Le retrait de Gaza a laissé des cicatrices dans les âmes des adolescents. C’était une après midi brûlante de l’été 2007, quelques deux ans après le retrait de Gaza, sur les pelouses du kibboutz religieux de Hefetz Haim, près d’Ashkelon. Je prépare un papier sur le monde religieux après le retrait de Gaza. Pas un papier politique. Je laisse de coté la controverse politique sur le bien fondé ou non de la politique d’Ariel Sharon pour raconter la détresse personnelle, l’histoire d’hommes, de femmes et d’enfants bousculés par les courants de l’histoire.

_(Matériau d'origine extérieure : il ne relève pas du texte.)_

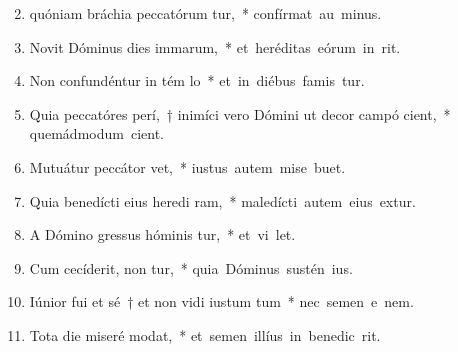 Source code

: \begin{flushleft}
\begin{enumerate}[leftmargin=*]
\setcounter{enumi}{1}

\item quóniam bráchia peccatórum tur,~* \mbox{confírmat au  minus.}

\item Novit Dóminus dies immarum,~* \mbox{et heréditas eórum in  rit.}

\item Non confundéntur in tém lo~* \mbox{et in diébus famis tur.}

\item Quia peccatóres perí,~† inimíci vero Dómini ut decor campó cient,~* \mbox{quemádmodum  cient.}

\item Mutuátur peccátor   vet,~* \mbox{iustus autem mise  buet.}

\item Quia benedícti eius heredi ram,~* \mbox{maledícti autem eius extur.}

\item A Dómino gressus hóminis tur,~* \mbox{et vi  let.}

\item Cum cecíderit, non tur,~* \mbox{quia Dóminus sustén  ius.}

\item Iúnior fui et sé~† et non vidi iustum tum~* \mbox{nec semen e  nem.}

\item Tota die miseré  modat,~* \mbox{et semen illíus in benedic rit.}


\end{enumerate}
\end{flushleft}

Ils ont entre 17, 18, 19 ans. Il y a deux ans ils habitaient le Goush Katif. Ils sont assis en rond sur les pelouses du kibboutz et tentent de comprendre. Voici quelques propos que j’ai alors notés:
Noam : « Je devais entrer dans l’armée, dans quelques mois. Je ne peux plus aujourd’hui, je ne me vois pas servir dans une armée qui a expulsé ma famille de sa maison. Je me sens humilié, trahi, jeté aux loups, rejeté par mon armée, par mon pays. «
Dan : « Tsahal et nous, c’est fini. Je réfléchis depuis quelques jours et j’ai décidé d’entrer dans une yéshiva pour étudier la Tora, au lieu de servir dans Tsahal. Moi qui étais un fervent de l’Etat d’Israël, du sionisme, je ne me reconnais plus aujourd’hui face à ces valeurs et je me demande si le judaïsme orthodoxe n’est pas plus honnête. L’Etat d’Israël, s’il n’est plus respectueux d’Eretz Israël, de la terre d’Israël doit perdre sa centralité. Comme disent les orthodoxes, comme le pensent beaucoup de juifs en Diaspora, on peut être juif, sans Israël. « Et de sortir de sa poche une kippa noire en enlevant la kippa aux couleurs orange et verte.
Rami : « Tu vas quand même un peu loin. Au lieu de tout briser, nous devons nous poser des questions. Pourquoi notre combat a t-il échoué, pourquoi n’avons nous pas réussi à convaincre le public et les leaders politiques.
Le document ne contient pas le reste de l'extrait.